Then Wanda is like “I want to die now, free Mel and let me die.” And everyone is like “No, Mel was a total bitch, we like you more. Please don’t go.” Then Ian tells her he loves her. Because of all the deep and meaningful conversations they had. He loves her. Actually loves her. I found everything up to this point believable until Ian stood in the cornfield and told her he loved her.
But she decides to die anyway. Except they don’t let her die. The scrunchie is put into…. Emily Browning. WTF.
This is apparently a spoiler, but does anyone care by this point? I am fed up with films with Aliens who are so moved by human beings capacity for love that they decide to either sacrifice themselves or become one of us. They should sent Aliens out to Oceania in Bristol on a Saturday night and then ask them if they still want to kill themselves for humanity.

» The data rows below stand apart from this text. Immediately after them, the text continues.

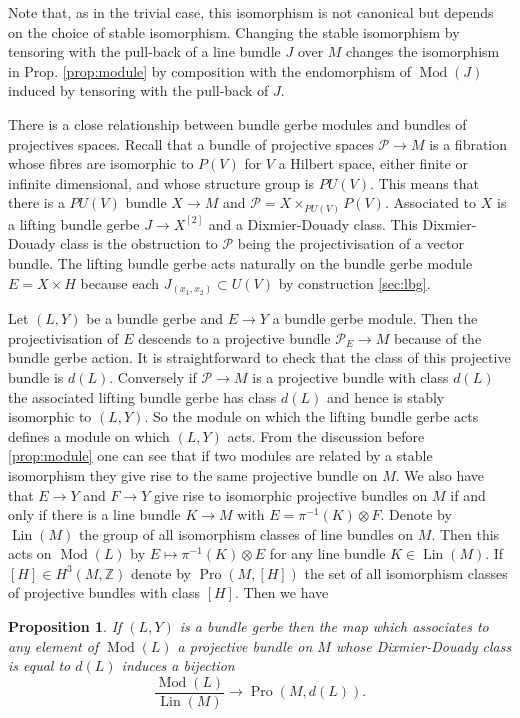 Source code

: \documentclass[a4paper,reqno]{amsart}
\DeclareMathOperator{\Mod}{Mod}
\DeclareMathOperator{\Pro}{Pro}
\DeclareMathOperator{\Lin}{Lin}
\theoremstyle{plain}
\newtheorem{proposition}[theorem]{Proposition}
\theoremstyle{definition}
\theoremstyle{remark}
\numberwithin{equation}{section}
\numberwithin{figure}{section}
\newcommand{\cP}{{\mathcal P}}
\newcommand{\ZZ}{{\mathbb Z}}
\newcommand{\<}{\langle}
\renewcommand{\>}{\rangle}
\begin{document}
Note that, as in the trivial case, this isomorphism is not
canonical but depends on the choice of stable isomorphism. Changing the
stable isomorphism by tensoring with the pull-back of a line bundle
$J$ over $M$
changes the isomorphism in Prop.  \ref{prop:module}
by composition with the endomorphism
of $\Mod(J)$ induced by tensoring with the pull-back of $J$.

There is a close relationship between bundle
gerbe modules and bundles of projectives spaces. Recall that a
bundle of projective spaces $\cP \to M$ is a fibration whose fibres
are isomorphic
to $P(V)$ for $V$ a Hilbert space, either finite or infinite dimensional,
and whose structure group is $PU(V)$. This  means that there is a
$PU(V)$ bundle $X \to M$ and $\cP = X \times_{PU(V)} P(V)$.
Associated to $X$ is a
lifting bundle gerbe $J \to X^{[2]}$ and a Dixmier-Douady class.
This Dixmier-Douady class is the obstruction to $\cP$ being the
projectivisation of a vector bundle.  The lifting bundle gerbe acts naturally
on the bundle gerbe module $E = X \times H$ because each $J_{(x_1,
x_2)} \subset U(V)$ by
construction \ref{sec:lbg}.

Let $(L, Y)$ be a
bundle gerbe and $E \to Y$ a bundle gerbe module. Then the projectivisation
of $E$ descends to a projective bundle $\cP_E \to M$ because of the
bundle gerbe action. It is straightforward to check that the class of this
projective bundle is $d(L)$.  Conversely if $\cP \to M$ is a projective
bundle with class $d(L)$ the associated lifting bundle gerbe has class
$d(L)$ and hence is stably isomorphic to $(L, Y)$. So the module on which the
lifting bundle gerbe acts defines a module on which $(L, Y)$ acts.  From the
discussion before \ref{prop:module} one can see that if  two modules
are related
by a stable isomorphism they give rise to the same projective bundle
on $M$.   We also  have that $E \to Y$ and $F \to Y$ give rise to
   isomorphic projective bundles on $M$ if and only if there is a line
bundle $K \to M$ with $E = \pi^{-1}(K)\otimes F$.
Denote by $\Lin(M)$ the group
of all isomorphism classes of line bundles on $M$. Then this acts on
$\Mod(L)$ by $E \mapsto \pi^{-1}(K) \otimes E$ for any line
bundle $K \in \Lin(M)$.  If $[H] \in H^3(M, \ZZ)$ denote
by $\Pro(M, [H])$ the set of all isomorphism classes of
projective bundles with class $[H]$.
Then we have

\begin{proposition}
\label{prop:proj}
If $(L, Y)$ is a bundle gerbe then the  map
which associates to any element of $\Mod(L)$ a projective
bundle on $M$ whose Dixmier-Douady class is equal to $d(L)$ induces
a bijection
$$
\frac{\Mod(L)}{\Lin(M)} \to \Pro(M, d(L)).
$$
\end{proposition}
\end{document}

*Google informs me Emily was having real life sexy times with MAX IRONS , so she was probably bringing him his washing and the director went “Seriously Browning. What else you gonna be doing?”*
So Wanda and Mel and Ian and MAX IRONS sit in the caves and hug each other, and no one cares, and I died.
Right at the end the foursome are driving around at night wearing sunglasses,
(Cut to scene with Seekers who have a picture of human wearing sunglasses underneath a heading titled “How to spot humans.”)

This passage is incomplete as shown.